» **INSTRUCTIONS TO FOLLOW**:
Word for word, give again the line holding "- No static" and each line after it to the end of the listing below.

------

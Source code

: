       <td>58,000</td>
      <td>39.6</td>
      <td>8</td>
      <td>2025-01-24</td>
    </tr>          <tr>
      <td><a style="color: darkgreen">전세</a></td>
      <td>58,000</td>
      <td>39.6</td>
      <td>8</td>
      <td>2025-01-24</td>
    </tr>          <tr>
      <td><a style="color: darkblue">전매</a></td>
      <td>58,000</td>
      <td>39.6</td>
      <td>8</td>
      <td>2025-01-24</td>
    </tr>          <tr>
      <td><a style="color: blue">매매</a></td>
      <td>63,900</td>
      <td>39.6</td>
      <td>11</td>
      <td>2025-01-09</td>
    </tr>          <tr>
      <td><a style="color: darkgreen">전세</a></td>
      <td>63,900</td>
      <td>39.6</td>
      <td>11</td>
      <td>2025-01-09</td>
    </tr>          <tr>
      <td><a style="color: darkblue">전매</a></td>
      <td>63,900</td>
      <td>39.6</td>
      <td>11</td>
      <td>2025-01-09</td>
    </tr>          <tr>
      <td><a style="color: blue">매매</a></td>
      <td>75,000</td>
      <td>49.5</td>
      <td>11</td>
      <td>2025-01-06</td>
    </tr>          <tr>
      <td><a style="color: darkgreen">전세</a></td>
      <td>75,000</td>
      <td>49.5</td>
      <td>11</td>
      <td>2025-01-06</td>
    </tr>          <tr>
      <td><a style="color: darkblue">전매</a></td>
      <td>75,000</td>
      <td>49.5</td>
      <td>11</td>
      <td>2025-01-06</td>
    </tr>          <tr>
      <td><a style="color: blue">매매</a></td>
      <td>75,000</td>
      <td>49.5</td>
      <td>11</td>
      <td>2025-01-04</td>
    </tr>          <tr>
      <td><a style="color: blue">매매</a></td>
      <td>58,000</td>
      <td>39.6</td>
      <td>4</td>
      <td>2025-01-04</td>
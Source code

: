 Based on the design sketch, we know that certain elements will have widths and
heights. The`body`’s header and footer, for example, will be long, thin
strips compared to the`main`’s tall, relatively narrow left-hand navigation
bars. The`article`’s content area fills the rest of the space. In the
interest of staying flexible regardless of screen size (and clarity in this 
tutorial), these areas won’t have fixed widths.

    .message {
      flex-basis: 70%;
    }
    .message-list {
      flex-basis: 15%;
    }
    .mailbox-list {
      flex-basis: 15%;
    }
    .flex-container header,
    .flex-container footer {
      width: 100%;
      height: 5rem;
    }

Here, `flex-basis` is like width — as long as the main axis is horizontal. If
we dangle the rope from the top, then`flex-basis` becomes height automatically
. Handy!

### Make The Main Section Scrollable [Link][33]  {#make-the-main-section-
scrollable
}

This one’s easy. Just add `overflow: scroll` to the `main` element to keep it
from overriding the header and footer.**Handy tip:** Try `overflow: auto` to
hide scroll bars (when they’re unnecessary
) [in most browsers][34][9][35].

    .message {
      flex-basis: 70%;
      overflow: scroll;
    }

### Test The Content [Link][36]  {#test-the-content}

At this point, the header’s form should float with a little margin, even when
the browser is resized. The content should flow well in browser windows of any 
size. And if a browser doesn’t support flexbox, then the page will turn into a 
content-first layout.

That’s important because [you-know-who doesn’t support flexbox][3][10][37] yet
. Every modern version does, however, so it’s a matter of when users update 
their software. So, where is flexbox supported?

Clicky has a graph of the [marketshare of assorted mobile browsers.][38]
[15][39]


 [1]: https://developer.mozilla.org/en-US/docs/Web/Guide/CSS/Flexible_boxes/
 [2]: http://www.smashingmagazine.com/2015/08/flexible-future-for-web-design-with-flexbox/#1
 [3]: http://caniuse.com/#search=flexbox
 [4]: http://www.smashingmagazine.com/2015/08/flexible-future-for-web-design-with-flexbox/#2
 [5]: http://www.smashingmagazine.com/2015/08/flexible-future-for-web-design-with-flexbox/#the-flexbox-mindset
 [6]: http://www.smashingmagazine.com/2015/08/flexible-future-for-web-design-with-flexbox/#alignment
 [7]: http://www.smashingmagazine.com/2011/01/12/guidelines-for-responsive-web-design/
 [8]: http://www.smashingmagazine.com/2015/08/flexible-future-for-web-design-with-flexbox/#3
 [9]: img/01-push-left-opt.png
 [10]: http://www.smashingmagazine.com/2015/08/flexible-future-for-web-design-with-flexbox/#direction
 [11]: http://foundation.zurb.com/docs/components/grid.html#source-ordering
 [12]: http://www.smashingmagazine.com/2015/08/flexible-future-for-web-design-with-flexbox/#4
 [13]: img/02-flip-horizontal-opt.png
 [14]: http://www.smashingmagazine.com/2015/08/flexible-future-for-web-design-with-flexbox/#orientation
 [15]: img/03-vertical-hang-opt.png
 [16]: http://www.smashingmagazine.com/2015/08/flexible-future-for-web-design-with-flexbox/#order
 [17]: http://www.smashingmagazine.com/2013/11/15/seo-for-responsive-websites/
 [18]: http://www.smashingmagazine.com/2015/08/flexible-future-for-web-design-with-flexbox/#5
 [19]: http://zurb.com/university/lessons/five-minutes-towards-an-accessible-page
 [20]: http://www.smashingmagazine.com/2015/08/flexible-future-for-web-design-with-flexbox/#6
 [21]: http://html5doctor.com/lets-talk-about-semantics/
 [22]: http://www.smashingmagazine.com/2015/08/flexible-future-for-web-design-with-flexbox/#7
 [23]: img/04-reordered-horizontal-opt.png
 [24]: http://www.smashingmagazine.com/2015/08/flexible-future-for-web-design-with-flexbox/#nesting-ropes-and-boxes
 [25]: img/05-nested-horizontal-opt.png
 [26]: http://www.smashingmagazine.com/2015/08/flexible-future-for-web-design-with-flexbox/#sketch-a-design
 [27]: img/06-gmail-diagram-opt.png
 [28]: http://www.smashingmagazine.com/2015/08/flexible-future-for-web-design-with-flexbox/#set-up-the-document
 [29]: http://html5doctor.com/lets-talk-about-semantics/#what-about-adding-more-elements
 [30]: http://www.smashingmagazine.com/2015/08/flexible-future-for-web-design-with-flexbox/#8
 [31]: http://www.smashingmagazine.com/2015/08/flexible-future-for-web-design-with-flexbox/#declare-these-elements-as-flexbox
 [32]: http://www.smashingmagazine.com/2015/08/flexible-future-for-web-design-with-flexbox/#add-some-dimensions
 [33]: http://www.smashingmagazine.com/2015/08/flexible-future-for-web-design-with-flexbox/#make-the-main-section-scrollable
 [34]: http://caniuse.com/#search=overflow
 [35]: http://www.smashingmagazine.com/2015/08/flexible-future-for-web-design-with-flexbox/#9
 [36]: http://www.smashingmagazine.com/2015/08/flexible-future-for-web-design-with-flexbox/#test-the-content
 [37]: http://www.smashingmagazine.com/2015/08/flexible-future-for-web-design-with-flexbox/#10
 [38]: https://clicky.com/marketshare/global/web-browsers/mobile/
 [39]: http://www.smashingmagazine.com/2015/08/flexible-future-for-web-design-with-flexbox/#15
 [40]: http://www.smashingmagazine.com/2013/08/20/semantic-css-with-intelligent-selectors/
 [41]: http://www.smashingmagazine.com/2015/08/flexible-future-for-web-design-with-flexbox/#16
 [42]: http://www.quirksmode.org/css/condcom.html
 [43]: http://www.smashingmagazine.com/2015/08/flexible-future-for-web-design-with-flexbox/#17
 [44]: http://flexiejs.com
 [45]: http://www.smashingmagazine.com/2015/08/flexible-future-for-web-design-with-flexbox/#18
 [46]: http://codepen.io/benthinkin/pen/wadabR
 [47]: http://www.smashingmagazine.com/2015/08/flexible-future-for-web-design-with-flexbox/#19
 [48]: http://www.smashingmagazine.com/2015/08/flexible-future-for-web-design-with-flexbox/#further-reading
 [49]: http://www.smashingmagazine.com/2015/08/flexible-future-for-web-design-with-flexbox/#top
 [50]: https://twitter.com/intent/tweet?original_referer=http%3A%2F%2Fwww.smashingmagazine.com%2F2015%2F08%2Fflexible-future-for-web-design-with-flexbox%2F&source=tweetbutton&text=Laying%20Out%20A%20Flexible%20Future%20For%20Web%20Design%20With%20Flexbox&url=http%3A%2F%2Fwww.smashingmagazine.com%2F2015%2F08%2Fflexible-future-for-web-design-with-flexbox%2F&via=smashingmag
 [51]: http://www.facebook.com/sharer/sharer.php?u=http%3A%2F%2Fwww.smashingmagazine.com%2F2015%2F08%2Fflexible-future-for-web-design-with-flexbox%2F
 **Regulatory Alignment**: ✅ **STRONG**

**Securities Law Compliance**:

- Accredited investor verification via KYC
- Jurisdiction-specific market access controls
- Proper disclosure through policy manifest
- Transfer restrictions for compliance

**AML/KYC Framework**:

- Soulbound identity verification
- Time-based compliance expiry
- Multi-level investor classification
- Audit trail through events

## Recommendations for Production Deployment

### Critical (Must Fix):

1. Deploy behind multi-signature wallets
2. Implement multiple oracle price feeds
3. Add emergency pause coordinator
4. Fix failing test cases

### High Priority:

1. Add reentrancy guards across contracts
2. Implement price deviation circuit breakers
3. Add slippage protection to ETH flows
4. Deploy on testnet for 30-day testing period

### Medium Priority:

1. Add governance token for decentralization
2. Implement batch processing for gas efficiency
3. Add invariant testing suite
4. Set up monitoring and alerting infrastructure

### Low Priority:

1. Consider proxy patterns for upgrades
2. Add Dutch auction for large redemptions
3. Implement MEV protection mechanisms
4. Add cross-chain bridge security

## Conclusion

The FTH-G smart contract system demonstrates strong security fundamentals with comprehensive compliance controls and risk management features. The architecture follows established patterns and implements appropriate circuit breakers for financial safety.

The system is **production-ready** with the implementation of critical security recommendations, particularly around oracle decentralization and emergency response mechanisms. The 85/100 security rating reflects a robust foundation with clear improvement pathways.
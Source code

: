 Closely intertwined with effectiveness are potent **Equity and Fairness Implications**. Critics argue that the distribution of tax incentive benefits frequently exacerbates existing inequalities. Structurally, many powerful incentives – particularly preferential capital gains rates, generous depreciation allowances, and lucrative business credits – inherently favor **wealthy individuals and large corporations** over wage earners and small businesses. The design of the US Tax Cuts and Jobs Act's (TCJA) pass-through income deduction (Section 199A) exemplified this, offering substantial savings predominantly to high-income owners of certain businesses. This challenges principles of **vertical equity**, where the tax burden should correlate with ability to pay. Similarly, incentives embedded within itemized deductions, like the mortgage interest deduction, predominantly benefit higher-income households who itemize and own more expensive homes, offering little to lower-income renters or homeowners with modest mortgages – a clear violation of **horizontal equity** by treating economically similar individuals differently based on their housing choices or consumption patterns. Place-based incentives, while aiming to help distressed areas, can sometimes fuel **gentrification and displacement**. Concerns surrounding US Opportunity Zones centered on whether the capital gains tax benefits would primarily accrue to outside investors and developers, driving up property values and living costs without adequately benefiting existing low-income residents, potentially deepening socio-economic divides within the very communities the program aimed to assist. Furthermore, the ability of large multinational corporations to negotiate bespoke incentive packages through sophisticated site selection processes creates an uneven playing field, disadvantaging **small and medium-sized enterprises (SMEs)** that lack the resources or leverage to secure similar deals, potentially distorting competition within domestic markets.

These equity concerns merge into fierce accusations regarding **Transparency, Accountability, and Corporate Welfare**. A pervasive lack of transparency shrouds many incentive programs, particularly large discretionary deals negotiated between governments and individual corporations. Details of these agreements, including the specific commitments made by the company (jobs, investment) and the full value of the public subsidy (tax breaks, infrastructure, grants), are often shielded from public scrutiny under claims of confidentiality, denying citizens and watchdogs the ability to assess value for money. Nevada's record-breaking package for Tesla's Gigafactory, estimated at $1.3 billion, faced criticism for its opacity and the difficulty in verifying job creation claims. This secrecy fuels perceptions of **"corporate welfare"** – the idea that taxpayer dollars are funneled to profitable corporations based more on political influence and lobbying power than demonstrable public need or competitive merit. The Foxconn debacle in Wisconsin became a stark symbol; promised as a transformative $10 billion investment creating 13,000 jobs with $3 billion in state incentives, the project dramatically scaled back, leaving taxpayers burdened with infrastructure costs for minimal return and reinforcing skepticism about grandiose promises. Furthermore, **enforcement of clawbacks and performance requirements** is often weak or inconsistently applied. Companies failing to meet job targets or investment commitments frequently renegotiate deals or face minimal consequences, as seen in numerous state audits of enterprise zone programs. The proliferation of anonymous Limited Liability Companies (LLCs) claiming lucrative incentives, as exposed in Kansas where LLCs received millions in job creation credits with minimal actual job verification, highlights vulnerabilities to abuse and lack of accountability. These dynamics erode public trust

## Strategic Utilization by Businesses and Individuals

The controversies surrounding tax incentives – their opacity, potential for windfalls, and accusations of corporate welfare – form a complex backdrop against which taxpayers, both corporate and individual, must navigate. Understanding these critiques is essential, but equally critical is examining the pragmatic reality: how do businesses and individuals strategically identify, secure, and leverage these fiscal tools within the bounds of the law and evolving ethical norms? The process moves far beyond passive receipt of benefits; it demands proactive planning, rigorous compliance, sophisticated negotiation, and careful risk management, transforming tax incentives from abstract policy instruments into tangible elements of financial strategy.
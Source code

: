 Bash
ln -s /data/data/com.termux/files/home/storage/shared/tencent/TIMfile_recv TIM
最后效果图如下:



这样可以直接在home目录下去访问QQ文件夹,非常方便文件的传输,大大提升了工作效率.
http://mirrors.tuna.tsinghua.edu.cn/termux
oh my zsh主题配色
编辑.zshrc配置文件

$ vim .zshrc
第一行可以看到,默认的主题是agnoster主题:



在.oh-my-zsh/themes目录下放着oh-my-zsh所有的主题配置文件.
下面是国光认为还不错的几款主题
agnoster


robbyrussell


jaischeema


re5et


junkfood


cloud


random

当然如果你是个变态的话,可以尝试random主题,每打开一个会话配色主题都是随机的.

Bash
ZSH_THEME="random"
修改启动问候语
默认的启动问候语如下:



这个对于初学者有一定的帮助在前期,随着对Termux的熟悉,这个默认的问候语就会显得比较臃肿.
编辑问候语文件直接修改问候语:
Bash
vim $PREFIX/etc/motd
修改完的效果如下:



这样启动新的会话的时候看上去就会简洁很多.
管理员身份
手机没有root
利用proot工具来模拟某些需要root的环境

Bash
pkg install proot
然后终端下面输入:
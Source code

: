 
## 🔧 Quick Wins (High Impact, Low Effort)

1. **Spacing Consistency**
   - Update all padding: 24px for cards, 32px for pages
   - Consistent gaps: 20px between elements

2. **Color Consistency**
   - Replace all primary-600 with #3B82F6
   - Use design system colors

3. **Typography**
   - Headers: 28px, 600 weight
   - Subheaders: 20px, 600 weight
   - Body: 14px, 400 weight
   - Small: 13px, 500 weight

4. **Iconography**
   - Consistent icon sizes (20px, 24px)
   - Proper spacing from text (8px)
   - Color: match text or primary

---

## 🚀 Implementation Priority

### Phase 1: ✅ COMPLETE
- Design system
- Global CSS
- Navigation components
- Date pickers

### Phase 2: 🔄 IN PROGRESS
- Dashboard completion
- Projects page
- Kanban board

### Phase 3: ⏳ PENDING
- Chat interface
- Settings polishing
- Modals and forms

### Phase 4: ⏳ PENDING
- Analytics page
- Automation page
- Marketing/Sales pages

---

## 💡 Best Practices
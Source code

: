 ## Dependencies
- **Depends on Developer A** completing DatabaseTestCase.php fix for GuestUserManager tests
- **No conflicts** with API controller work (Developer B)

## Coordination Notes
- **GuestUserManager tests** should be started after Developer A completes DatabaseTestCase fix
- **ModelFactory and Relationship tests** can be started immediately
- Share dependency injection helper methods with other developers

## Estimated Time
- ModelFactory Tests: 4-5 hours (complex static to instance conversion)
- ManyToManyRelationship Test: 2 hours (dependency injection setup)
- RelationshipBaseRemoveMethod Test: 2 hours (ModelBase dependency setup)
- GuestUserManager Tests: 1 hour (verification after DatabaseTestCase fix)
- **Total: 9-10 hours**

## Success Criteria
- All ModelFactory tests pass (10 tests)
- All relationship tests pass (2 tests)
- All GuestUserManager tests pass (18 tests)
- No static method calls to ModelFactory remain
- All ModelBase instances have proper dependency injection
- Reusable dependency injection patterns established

------

» **COMPLETED TASK**:
- No static method calls to ModelFactory remain
- All ModelBase instances have proper dependency injection
- Reusable dependency injection patterns established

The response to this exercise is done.